_What you should do_
Each line from the start of the listing below through the line containing "## VPN IKEv2" should be reproduced exactly, with no others.

>>>>>

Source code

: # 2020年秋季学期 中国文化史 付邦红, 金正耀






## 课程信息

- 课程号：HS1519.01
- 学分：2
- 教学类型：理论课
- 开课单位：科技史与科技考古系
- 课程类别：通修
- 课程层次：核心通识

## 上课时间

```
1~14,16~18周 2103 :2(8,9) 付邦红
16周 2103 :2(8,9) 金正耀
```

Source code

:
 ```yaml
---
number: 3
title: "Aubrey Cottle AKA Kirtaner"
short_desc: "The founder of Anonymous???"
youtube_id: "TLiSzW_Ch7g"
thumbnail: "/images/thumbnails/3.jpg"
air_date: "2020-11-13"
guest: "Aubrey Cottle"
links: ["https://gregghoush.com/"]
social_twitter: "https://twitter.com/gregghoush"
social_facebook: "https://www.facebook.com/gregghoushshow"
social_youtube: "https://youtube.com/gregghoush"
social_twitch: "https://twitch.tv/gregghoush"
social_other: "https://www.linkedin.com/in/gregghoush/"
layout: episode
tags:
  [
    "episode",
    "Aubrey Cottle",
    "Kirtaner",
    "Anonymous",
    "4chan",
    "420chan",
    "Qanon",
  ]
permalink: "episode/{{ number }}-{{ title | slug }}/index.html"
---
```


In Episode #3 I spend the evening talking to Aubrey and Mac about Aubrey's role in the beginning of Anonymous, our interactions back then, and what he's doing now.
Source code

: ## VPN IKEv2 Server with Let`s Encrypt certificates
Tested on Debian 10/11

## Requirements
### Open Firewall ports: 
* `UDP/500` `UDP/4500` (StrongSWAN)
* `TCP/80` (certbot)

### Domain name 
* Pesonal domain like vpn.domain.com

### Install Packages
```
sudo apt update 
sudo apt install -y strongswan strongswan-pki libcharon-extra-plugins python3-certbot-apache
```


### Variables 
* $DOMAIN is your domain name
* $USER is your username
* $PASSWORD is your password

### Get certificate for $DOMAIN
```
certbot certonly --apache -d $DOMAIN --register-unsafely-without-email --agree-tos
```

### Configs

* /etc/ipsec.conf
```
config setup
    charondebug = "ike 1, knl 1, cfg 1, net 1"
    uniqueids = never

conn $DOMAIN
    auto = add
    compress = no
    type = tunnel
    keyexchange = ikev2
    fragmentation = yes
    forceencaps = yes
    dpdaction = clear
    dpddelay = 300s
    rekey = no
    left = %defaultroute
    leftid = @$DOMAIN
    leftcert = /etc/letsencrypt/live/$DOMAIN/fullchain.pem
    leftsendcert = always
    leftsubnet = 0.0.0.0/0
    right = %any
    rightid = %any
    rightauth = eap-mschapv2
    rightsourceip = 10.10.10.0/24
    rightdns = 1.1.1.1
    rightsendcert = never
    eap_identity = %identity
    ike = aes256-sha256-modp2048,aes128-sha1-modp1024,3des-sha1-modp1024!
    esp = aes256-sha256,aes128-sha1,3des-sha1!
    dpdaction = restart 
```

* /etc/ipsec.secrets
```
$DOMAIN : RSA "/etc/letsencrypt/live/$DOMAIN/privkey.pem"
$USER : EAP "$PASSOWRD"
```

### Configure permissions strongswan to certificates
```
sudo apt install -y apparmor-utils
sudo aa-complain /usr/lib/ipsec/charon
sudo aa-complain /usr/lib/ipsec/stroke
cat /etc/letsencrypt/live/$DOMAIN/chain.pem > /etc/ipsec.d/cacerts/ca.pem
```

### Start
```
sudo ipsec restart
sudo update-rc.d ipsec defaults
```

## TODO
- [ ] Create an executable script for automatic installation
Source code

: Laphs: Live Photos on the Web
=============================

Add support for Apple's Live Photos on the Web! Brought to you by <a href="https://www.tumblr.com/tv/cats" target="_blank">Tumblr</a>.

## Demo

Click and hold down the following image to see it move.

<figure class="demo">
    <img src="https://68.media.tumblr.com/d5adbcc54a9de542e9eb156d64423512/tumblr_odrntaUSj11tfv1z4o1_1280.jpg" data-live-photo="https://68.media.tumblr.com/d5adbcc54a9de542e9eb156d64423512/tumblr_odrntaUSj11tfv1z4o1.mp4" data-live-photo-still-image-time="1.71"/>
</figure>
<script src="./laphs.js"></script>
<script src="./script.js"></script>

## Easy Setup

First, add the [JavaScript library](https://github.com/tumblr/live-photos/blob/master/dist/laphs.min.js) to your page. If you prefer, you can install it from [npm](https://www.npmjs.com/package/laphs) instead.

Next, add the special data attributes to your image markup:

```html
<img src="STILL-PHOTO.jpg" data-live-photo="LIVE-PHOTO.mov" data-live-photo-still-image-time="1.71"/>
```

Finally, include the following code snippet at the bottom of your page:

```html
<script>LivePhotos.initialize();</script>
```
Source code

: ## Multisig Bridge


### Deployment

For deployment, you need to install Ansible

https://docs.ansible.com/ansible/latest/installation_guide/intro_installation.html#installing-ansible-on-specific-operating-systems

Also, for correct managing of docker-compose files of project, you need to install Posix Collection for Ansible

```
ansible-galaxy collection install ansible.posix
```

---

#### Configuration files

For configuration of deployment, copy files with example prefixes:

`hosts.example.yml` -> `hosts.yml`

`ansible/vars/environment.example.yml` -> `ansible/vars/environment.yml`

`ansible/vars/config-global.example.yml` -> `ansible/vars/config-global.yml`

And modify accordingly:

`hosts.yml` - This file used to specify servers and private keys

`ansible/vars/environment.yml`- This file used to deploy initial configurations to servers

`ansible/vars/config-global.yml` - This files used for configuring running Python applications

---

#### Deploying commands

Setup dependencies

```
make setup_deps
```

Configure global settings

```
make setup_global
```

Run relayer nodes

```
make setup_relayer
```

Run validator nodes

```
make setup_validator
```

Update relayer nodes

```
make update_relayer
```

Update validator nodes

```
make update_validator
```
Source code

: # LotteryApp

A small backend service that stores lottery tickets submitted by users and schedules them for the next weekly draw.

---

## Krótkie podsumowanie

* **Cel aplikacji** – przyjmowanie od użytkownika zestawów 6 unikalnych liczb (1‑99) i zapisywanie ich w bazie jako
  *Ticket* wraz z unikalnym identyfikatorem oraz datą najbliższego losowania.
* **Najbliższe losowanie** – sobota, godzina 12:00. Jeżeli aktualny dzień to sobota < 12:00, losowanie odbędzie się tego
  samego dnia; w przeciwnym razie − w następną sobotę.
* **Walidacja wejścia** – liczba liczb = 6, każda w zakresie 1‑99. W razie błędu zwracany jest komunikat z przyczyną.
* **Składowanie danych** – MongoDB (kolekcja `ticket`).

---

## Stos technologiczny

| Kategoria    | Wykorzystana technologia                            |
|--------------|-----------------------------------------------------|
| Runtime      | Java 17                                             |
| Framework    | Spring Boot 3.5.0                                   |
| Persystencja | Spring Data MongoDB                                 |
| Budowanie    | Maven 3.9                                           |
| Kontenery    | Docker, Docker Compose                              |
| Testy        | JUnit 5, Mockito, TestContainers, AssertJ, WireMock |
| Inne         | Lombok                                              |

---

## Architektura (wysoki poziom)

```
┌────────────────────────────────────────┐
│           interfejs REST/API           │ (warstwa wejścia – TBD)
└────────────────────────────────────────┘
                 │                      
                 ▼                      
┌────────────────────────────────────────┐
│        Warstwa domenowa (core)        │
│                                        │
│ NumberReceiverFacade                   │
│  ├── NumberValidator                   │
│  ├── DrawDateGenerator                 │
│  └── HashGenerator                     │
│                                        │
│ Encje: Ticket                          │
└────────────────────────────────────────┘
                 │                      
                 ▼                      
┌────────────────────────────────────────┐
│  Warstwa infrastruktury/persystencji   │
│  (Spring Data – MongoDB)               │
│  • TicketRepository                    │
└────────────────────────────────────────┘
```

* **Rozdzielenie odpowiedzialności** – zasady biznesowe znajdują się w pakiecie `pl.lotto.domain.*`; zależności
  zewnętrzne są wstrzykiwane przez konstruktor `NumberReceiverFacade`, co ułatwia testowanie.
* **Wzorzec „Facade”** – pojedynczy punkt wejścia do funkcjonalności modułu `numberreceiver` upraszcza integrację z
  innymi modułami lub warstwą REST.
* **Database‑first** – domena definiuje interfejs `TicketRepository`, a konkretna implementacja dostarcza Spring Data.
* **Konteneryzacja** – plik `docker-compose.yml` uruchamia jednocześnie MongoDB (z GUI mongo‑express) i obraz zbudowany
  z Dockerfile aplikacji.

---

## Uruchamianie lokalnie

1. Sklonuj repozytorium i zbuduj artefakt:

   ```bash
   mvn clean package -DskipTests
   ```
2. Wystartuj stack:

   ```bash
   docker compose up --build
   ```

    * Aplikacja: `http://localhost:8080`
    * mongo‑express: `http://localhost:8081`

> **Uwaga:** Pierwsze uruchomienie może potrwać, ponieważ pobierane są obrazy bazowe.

<<<<<

_Output for this task_
Source code

: # 2020年秋季学期 中国文化史 付邦红, 金正耀






## 课程信息

- 课程号：HS1519.01
- 学分：2
- 教学类型：理论课
- 开课单位：科技史与科技考古系
- 课程类别：通修
- 课程层次：核心通识

## 上课时间

```
1~14,16~18周 2103 :2(8,9) 付邦红
16周 2103 :2(8,9) 金正耀
```

Source code

:
 ```yaml
---
number: 3
title: "Aubrey Cottle AKA Kirtaner"
short_desc: "The founder of Anonymous???"
youtube_id: "TLiSzW_Ch7g"
thumbnail: "/images/thumbnails/3.jpg"
air_date: "2020-11-13"
guest: "Aubrey Cottle"
links: ["https://gregghoush.com/"]
social_twitter: "https://twitter.com/gregghoush"
social_facebook: "https://www.facebook.com/gregghoushshow"
social_youtube: "https://youtube.com/gregghoush"
social_twitch: "https://twitch.tv/gregghoush"
social_other: "https://www.linkedin.com/in/gregghoush/"
layout: episode
tags:
  [
    "episode",
    "Aubrey Cottle",
    "Kirtaner",
    "Anonymous",
    "4chan",
    "420chan",
    "Qanon",
  ]
permalink: "episode/{{ number }}-{{ title | slug }}/index.html"
---
```


In Episode #3 I spend the evening talking to Aubrey and Mac about Aubrey's role in the beginning of Anonymous, our interactions back then, and what he's doing now.
Source code

: ## VPN IKEv2 Server with Let`s Encrypt certificates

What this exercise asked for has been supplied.